Voting began this week that could lead to the first ever national strike by youth workers unless they receive a much better pay offer.
The Community and Youth Workers Union, has not said how much it is seeking.
But it rejected as "insulting" the 3 per cent rise suggested by employers when both sides last met in October. It also says local authorities are short-changing the service by spending too little.
The union, formed in 1938, has never taken national action over a pay claim. But things came to a head following a weekend conference last November. The union is holding another rally tomorrow at Adrian Boult Hall, Birmingham.
The result of a ballot of 3,500 members will be known on February 9.

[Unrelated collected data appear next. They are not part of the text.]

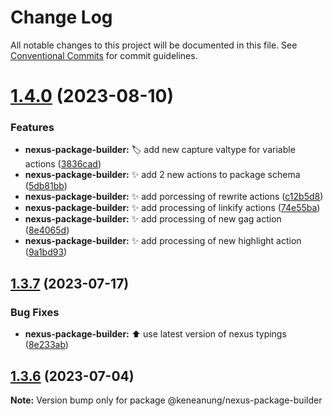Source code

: # Change Log

All notable changes to this project will be documented in this file.
See [Conventional Commits](https://conventionalcommits.org) for commit guidelines.

# [1.4.0](https://github.com/keneanung/nexus-package-builder/compare/@keneanung/nexus-package-builder@1.3.7...@keneanung/nexus-package-builder@1.4.0) (2023-08-10)

### Features

- **nexus-package-builder:** :label: add new capture valtype for variable actions ([3836cad](https://github.com/keneanung/nexus-package-builder/commit/3836cad8dc269733dfb6b51af6af5b72db3f16d5))
- **nexus-package-builder:** :sparkles: add 2 new actions to package schema ([5db81bb](https://github.com/keneanung/nexus-package-builder/commit/5db81bb127b91d697d8abade76c9deb8f07ed239))
- **nexus-package-builder:** :sparkles: add porcessing of rewrite actions ([c12b5d8](https://github.com/keneanung/nexus-package-builder/commit/c12b5d823fce3788b999f930f159c8ca40498613))
- **nexus-package-builder:** :sparkles: add processing of linkify actions ([74e55ba](https://github.com/keneanung/nexus-package-builder/commit/74e55ba53a5872ae58dad10495b838ef2886a1c7))
- **nexus-package-builder:** :sparkles: add processing of new gag action ([8e4065d](https://github.com/keneanung/nexus-package-builder/commit/8e4065dde844345c3a6a326b77ef1a3911c54f61))
- **nexus-package-builder:** :sparkles: add processing of new highlight action ([9a1bd93](https://github.com/keneanung/nexus-package-builder/commit/9a1bd93f34e3a2a79260a4a7ca8cee8922d3b814))

## [1.3.7](https://github.com/keneanung/nexus-package-builder/compare/@keneanung/nexus-package-builder@1.3.6...@keneanung/nexus-package-builder@1.3.7) (2023-07-17)

### Bug Fixes

- **nexus-package-builder:** :arrow_up: use latest version of nexus typings ([8e233ab](https://github.com/keneanung/nexus-package-builder/commit/8e233abdf02e4390602b272519b654db220a41b5))

## [1.3.6](https://github.com/keneanung/nexus-package-builder/compare/@keneanung/nexus-package-builder@1.3.5...@keneanung/nexus-package-builder@1.3.6) (2023-07-04)

**Note:** Version bump only for package @keneanung/nexus-package-builder
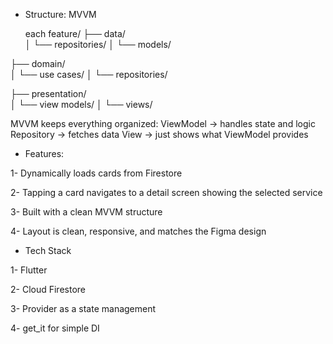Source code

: - Structure: MVVM

  each feature/
  ├── data/             
  │   └── repositories/
  │   └── models/


├── domain/            
│   └── use cases/
│   └── repositories/


├── presentation/      
│   └── view models/
│   └── views/


  MVVM keeps everything organized:
  ViewModel → handles state and logic
  Repository → fetches data
  View → just shows what ViewModel provides


- Features:
  
1- Dynamically loads cards from Firestore

2- Tapping a card navigates to a detail screen showing the selected service

3- Built with a clean MVVM structure

4- Layout is clean, responsive, and matches the Figma design



- Tech Stack
  
1- Flutter
  
2- Cloud Firestore

3- Provider as a state management

4- get_it for simple DI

Negotiations have been delayed for weeks because the employers' side - the Joint Negotiating Committee (JNC) - has been re-organising. "We've had a request from the staff side for a meeting in March," said Mike Walker, secretary to the employers, "But I want to see if we can get the leadership on both sides together first. There is pressure on local authorities to keep council taxes down. This is bound to have an effect on the employers."
However, the union says members are entitled to a better deal as the government has given councils 5.9 per cent extra this year for youth services. "The minister has just written expecting them to meet tougher targets," said union general secretary Doug Nicholls. "That means more work for our members." The CYWU has long resented the pay gap with teachers: a newly qualified teacher can expect pound;18,105; the equivalent youth worker pound;14,643.
Birmingham city councillor Les Lawrence, new chairman of the streamlined 11-strong employers' side, said it would be impossible to discuss the claim until the ballot result was known. But he added: "Local authorities are on a tight budget and there's very little room for manoeuvre."